Problem: Everything below from the line with "This example shows" through the line with "p.grad.zero_()" should be copied exactly, and nothing else; leave out the pictures.

Exercise material:
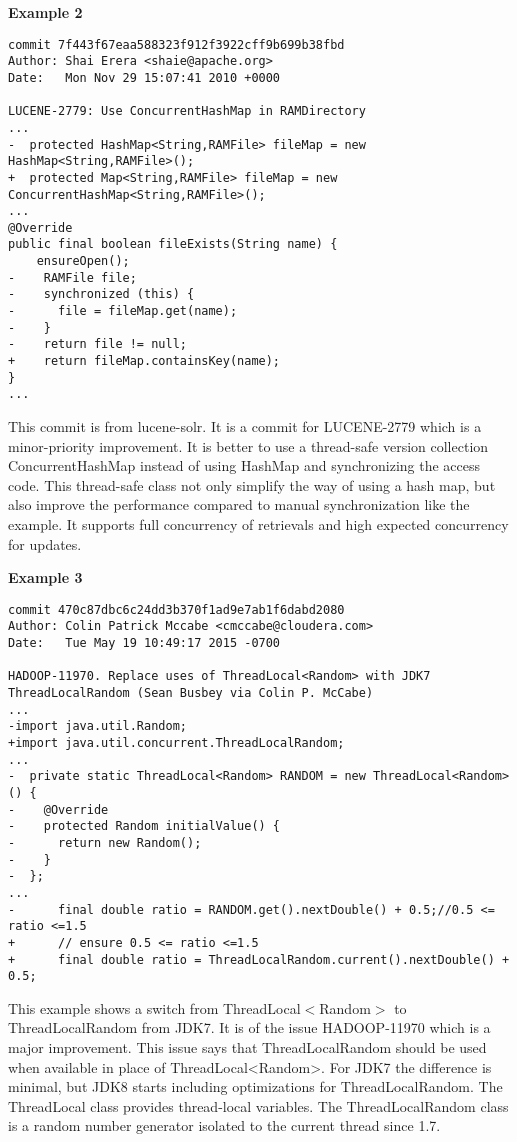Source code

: \documentclass[conference]{IEEEtran}
\begin{document}
\textbf{Example 2}
\begin{lstlisting}
commit 7f443f67eaa588323f912f3922cff9b699b38fbd
Author: Shai Erera <shaie@apache.org>
Date:   Mon Nov 29 15:07:41 2010 +0000

LUCENE-2779: Use ConcurrentHashMap in RAMDirectory
...
-  protected HashMap<String,RAMFile> fileMap = new HashMap<String,RAMFile>();
+  protected Map<String,RAMFile> fileMap = new ConcurrentHashMap<String,RAMFile>();
...
@Override
public final boolean fileExists(String name) {
    ensureOpen();
-    RAMFile file;
-    synchronized (this) {
-      file = fileMap.get(name);
-    }
-    return file != null;
+    return fileMap.containsKey(name);
}
...
\end{lstlisting}

This commit is from lucene-solr. It is a commit for LUCENE-2779 which is a minor-priority improvement. It is better to use a thread-safe version collection ConcurrentHashMap instead of using HashMap and synchronizing the access code. This thread-safe class not only simplify the way of using a hash map, but also improve the performance compared to manual synchronization like the example. It supports full concurrency of retrievals and high expected concurrency for updates.

\textbf{Example 3}
\begin{lstlisting}
commit 470c87dbc6c24dd3b370f1ad9e7ab1f6dabd2080
Author: Colin Patrick Mccabe <cmccabe@cloudera.com>
Date:   Tue May 19 10:49:17 2015 -0700

HADOOP-11970. Replace uses of ThreadLocal<Random> with JDK7 ThreadLocalRandom (Sean Busbey via Colin P. McCabe)
...
-import java.util.Random;
+import java.util.concurrent.ThreadLocalRandom;
...
-  private static ThreadLocal<Random> RANDOM = new ThreadLocal<Random>() {
-    @Override
-    protected Random initialValue() {
-      return new Random();
-    }
-  };
...
-      final double ratio = RANDOM.get().nextDouble() + 0.5;//0.5 <= ratio <=1.5
+      // ensure 0.5 <= ratio <=1.5
+      final double ratio = ThreadLocalRandom.current().nextDouble() + 0.5;
\end{lstlisting}

This example shows a switch from ThreadLocal$<$Random$>$ to ThreadLocalRandom from JDK7. It is of the issue HADOOP-11970 which is a major improvement. This issue says that ThreadLocalRandom should be used when available in place of ThreadLocal<Random>. For JDK7 the difference is minimal, but JDK8 starts including optimizations for ThreadLocalRandom. The ThreadLocal class provides thread-local variables. The ThreadLocalRandom class is a random number generator isolated to the current thread since 1.7.
\end{document}
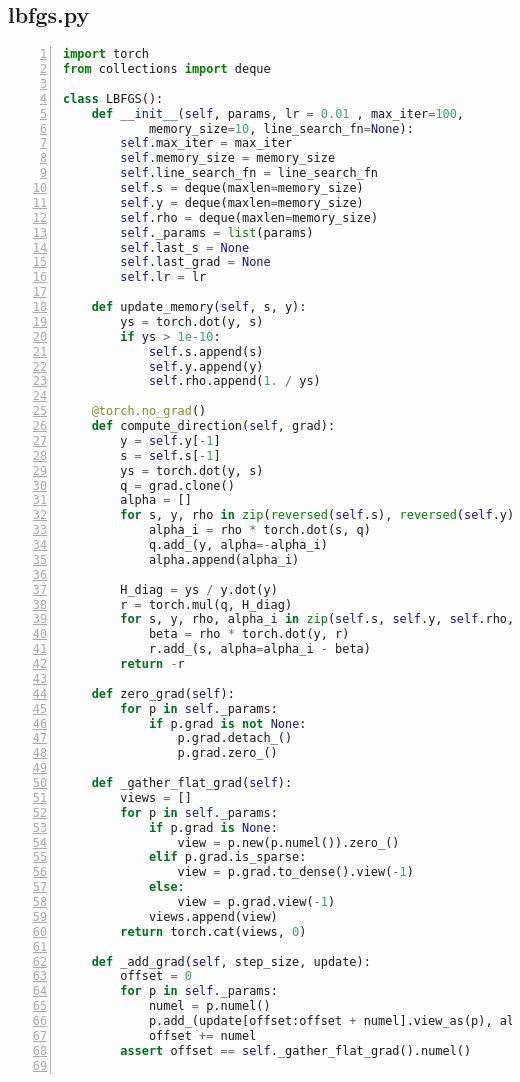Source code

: \subsection*{lbfgs.py}
\begin{lstlisting}[language=python,numbers=left]
import torch
from collections import deque

class LBFGS():
    def __init__(self, params, lr = 0.01 , max_iter=100, 
            memory_size=10, line_search_fn=None):
        self.max_iter = max_iter
        self.memory_size = memory_size
        self.line_search_fn = line_search_fn
        self.s = deque(maxlen=memory_size)
        self.y = deque(maxlen=memory_size)
        self.rho = deque(maxlen=memory_size)
        self._params = list(params)
        self.last_s = None
        self.last_grad = None
        self.lr = lr
    
    def update_memory(self, s, y):
        ys = torch.dot(y, s)
        if ys > 1e-10:
            self.s.append(s)
            self.y.append(y)
            self.rho.append(1. / ys)
    
    @torch.no_grad()
    def compute_direction(self, grad):
        y = self.y[-1]
        s = self.s[-1]
        ys = torch.dot(y, s)
        q = grad.clone()
        alpha = []
        for s, y, rho in zip(reversed(self.s), reversed(self.y), reversed(self.rho)):
            alpha_i = rho * torch.dot(s, q)
            q.add_(y, alpha=-alpha_i)
            alpha.append(alpha_i)

        H_diag = ys / y.dot(y)
        r = torch.mul(q, H_diag)
        for s, y, rho, alpha_i in zip(self.s, self.y, self.rho, reversed(alpha)):
            beta = rho * torch.dot(y, r)
            r.add_(s, alpha=alpha_i - beta)
        return -r
    
    def zero_grad(self):
        for p in self._params:
            if p.grad is not None:
                p.grad.detach_()
                p.grad.zero_()

    def _gather_flat_grad(self):
        views = []
        for p in self._params:
            if p.grad is None:
                view = p.new(p.numel()).zero_()
            elif p.grad.is_sparse:
                view = p.grad.to_dense().view(-1)
            else:
                view = p.grad.view(-1)
            views.append(view)
        return torch.cat(views, 0)
    
    def _add_grad(self, step_size, update):
        offset = 0
        for p in self._params:
            numel = p.numel()
            p.add_(update[offset:offset + numel].view_as(p), alpha=step_size)
            offset += numel
        assert offset == self._gather_flat_grad().numel()


\end{lstlisting}

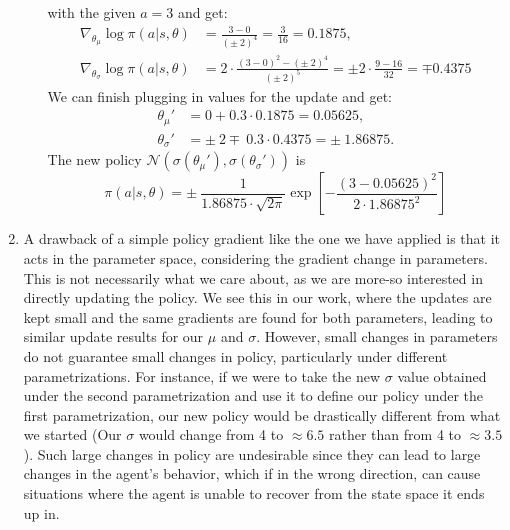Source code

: \documentclass{article}
\begin{document}
\begin{enumerate}
\begin{enumerate}
		            with the given $a=3$ and get:
		            \begin{align*}
			            \nabla_{\theta_\mu} \log \pi(a|s, \theta)    & = \frac{3-0}{(\pm~2)^4}
			            = \frac{3}{16} = 0.1875,                                               \\
			            \nabla_{\theta_\sigma} \log \pi(a|s, \theta) & = 2 \cdot \frac{
				            (3-0)^2-(\pm~2)^4 }{(\pm ~2)^5} = \pm 2 \cdot \frac{9 - 16}{32} = \mp 0.4375
		            \end{align*}
		            We can finish plugging in values for the update and get:
		            \begin{align}
			            \theta_\mu'    & =  0 + 0.3 \cdot 0.1875 = 0.05625,              \\
			            \theta_\sigma' & =  \pm~ 2 \mp~ 0.3 \cdot 0.4375 = \pm~ 1.86875.
		            \end{align}
		            The new policy $\mathcal{N}(\sigma(\theta_\mu'), \sigma(\theta_\sigma'))$ is
		            \begin{equation}
			            \pi(a|s, \theta) = \pm~ \frac{1}{1.86875 \cdot \sqrt{2 \pi}}\exp\left[-\frac{(3
					            - 0.05625)^2}{2 \cdot 1.86875^2}\right]
		            \end{equation}
	      \end{enumerate}
	\item A drawback of a simple policy gradient like the one we have applied is that it acts in the
	      parameter space, considering the gradient change in parameters. This is not necessarily what
	      we care about, as we are more-so interested in directly updating the policy. We see this in
	      our work, where the updates are kept small and the same gradients are found for both parameters,
	      leading to similar update results for our $\mu$ and $\sigma$. However, small changes in
	      parameters do not guarantee small changes in policy, particularly under different
	      parametrizations. For instance, if we were to take the new $\sigma$ value obtained under the
	      second parametrization and use it to define our policy under the first parametrization, our
	      new policy would be drastically different from what we started (Our $\sigma$ would change from
	      4 to $\approx 6.5$ rather than from 4 to $\approx 3.5$). Such large changes in policy are
	      undesirable since they can lead to large changes in the agent's behavior, which if in the
	      wrong direction, can cause situations where the agent is unable to recover from the state
	      space it ends up in.
\end{enumerate}
\end{document}
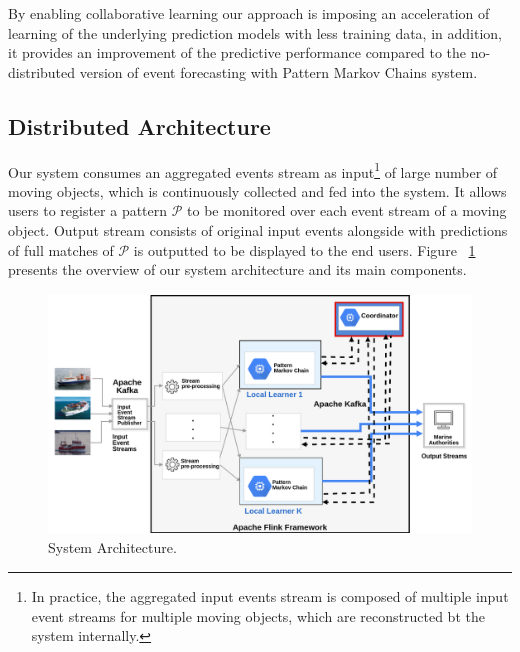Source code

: \par By enabling collaborative learning our approach is imposing an acceleration of learning of the underlying prediction models with less training data, in addition, it provides an improvement of the predictive performance compared to the no-distributed  version of event forecasting with Pattern Markov Chains system. 


\subsection{Distributed Architecture}
\label{sec:architecture}
Our system consumes an aggregated events stream as input\footnote{In practice, the aggregated input events stream is composed of multiple input event streams for multiple moving objects, which are reconstructed bt the system internally.} of large number of moving objects, which is continuously collected and fed into the system. It allows users to register a pattern $\mathcal{P}$ to be monitored over each event stream of a moving object. Output stream consists of original input events alongside with predictions of full matches of $\mathcal{P}$ is outputted to be displayed to the end users. Figure ~\ref{fig:architecture} presents the overview of our system architecture and its main components.      


\begin{figure}[h]

\includegraphics[height=2.5in, width=\linewidth]{figures/distributed_architecture.png}
	
\caption{System Architecture.}
\label{fig:architecture}
\end{figure}

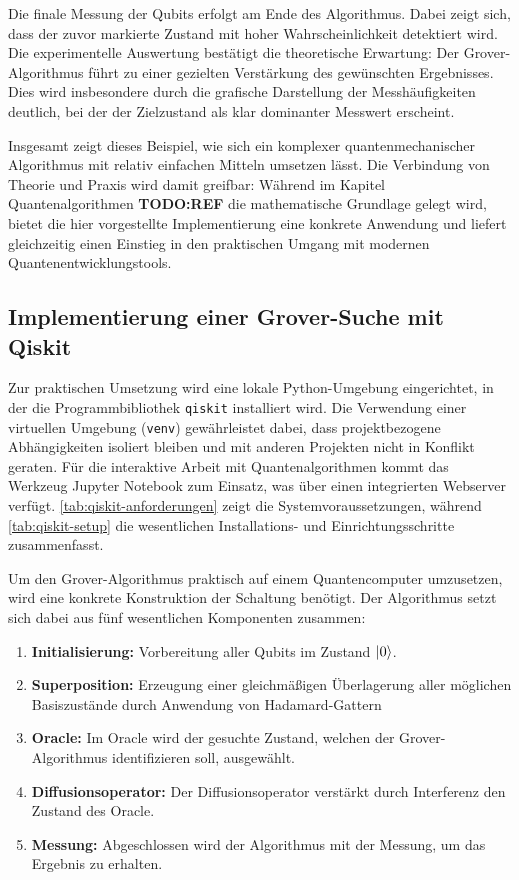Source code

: Die finale Messung der Qubits erfolgt am Ende des Algorithmus. Dabei zeigt sich, dass der zuvor markierte Zustand mit hoher Wahrscheinlichkeit detektiert wird. Die experimentelle Auswertung bestätigt die theoretische Erwartung: Der Grover-Algorithmus führt zu einer gezielten Verstärkung des gewünschten Ergebnisses. Dies wird insbesondere durch die grafische Darstellung der Messhäufigkeiten deutlich, bei der der Zielzustand als klar dominanter Messwert erscheint.

Insgesamt zeigt dieses Beispiel, wie sich ein komplexer quantenmechanischer Algorithmus mit relativ einfachen Mitteln umsetzen lässt. Die Verbindung von Theorie und Praxis wird damit greifbar: Während im Kapitel Quantenalgorithmen \textbf{TODO:REF} die mathematische Grundlage gelegt wird, bietet die hier vorgestellte Implementierung eine konkrete Anwendung und liefert gleichzeitig einen Einstieg in den praktischen Umgang mit modernen Quantenentwicklungstools.

\subsection{Implementierung einer Grover-Suche mit Qiskit}
\label{sec:grover-implementation}

Zur praktischen Umsetzung wird eine lokale Python-Umgebung eingerichtet, in der die Programmbibliothek \texttt{qiskit} installiert wird. Die Verwendung einer virtuellen Umgebung (\texttt{venv}) gewährleistet dabei, dass projektbezogene Abhängigkeiten isoliert bleiben und mit anderen Projekten nicht in Konflikt geraten. Für die interaktive Arbeit mit Quantenalgorithmen kommt das Werkzeug Jupyter Notebook zum Einsatz, was über einen integrierten Webserver verfügt. \autoref{tab:qiskit-anforderungen} zeigt die Systemvoraussetzungen, während \autoref{tab:qiskit-setup} die wesentlichen Installations- und Einrichtungsschritte zusammenfasst.

Um den Grover-Algorithmus praktisch auf einem Quantencomputer umzusetzen, wird eine konkrete Konstruktion der Schaltung benötigt. Der Algorithmus setzt sich dabei aus fünf wesentlichen Komponenten zusammen: 
\begin{enumerate}
    \item  \textbf{Initialisierung:} Vorbereitung aller Qubits im Zustand $\ket{0}$.
    \item \textbf{Superposition:} Erzeugung einer gleichmäßigen Überlagerung aller möglichen Basiszustände durch Anwendung von Hadamard-Gattern
    \item \textbf{Oracle:} Im Oracle wird der gesuchte Zustand, welchen der Grover-Algorithmus identifizieren soll, ausgewählt.
    \item \textbf{Diffusionsoperator:} Der Diffusionsoperator verstärkt durch Interferenz den Zustand des Oracle.
    \item   \textbf{Messung:} Abgeschlossen wird der Algorithmus mit der Messung, um das Ergebnis zu erhalten. 
\end{enumerate}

Answer space:
This example shows a switch from ThreadLocal$<$Random$>$ to ThreadLocalRandom from JDK7. It is of the issue HADOOP-11970 which is a major improvement. This issue says that ThreadLocalRandom should be used when available in place of ThreadLocal<Random>. For JDK7 the difference is minimal, but JDK8 starts including optimizations for ThreadLocalRandom. The ThreadLocal class provides thread-local variables. The ThreadLocalRandom class is a random number generator isolated to the current thread since 1.7.
\end{document}
Source code

: \subsection*{lbfgs.py}
\begin{lstlisting}[language=python,numbers=left]
import torch
from collections import deque

class LBFGS():
    def __init__(self, params, lr = 0.01 , max_iter=100, 
            memory_size=10, line_search_fn=None):
        self.max_iter = max_iter
        self.memory_size = memory_size
        self.line_search_fn = line_search_fn
        self.s = deque(maxlen=memory_size)
        self.y = deque(maxlen=memory_size)
        self.rho = deque(maxlen=memory_size)
        self._params = list(params)
        self.last_s = None
        self.last_grad = None
        self.lr = lr
    
    def update_memory(self, s, y):
        ys = torch.dot(y, s)
        if ys > 1e-10:
            self.s.append(s)
            self.y.append(y)
            self.rho.append(1. / ys)
    
    @torch.no_grad()
    def compute_direction(self, grad):
        y = self.y[-1]
        s = self.s[-1]
        ys = torch.dot(y, s)
        q = grad.clone()
        alpha = []
        for s, y, rho in zip(reversed(self.s), reversed(self.y), reversed(self.rho)):
            alpha_i = rho * torch.dot(s, q)
            q.add_(y, alpha=-alpha_i)
            alpha.append(alpha_i)

        H_diag = ys / y.dot(y)
        r = torch.mul(q, H_diag)
        for s, y, rho, alpha_i in zip(self.s, self.y, self.rho, reversed(alpha)):
            beta = rho * torch.dot(y, r)
            r.add_(s, alpha=alpha_i - beta)
        return -r
    
    def zero_grad(self):
        for p in self._params:
            if p.grad is not None:
                p.grad.detach_()
                p.grad.zero_()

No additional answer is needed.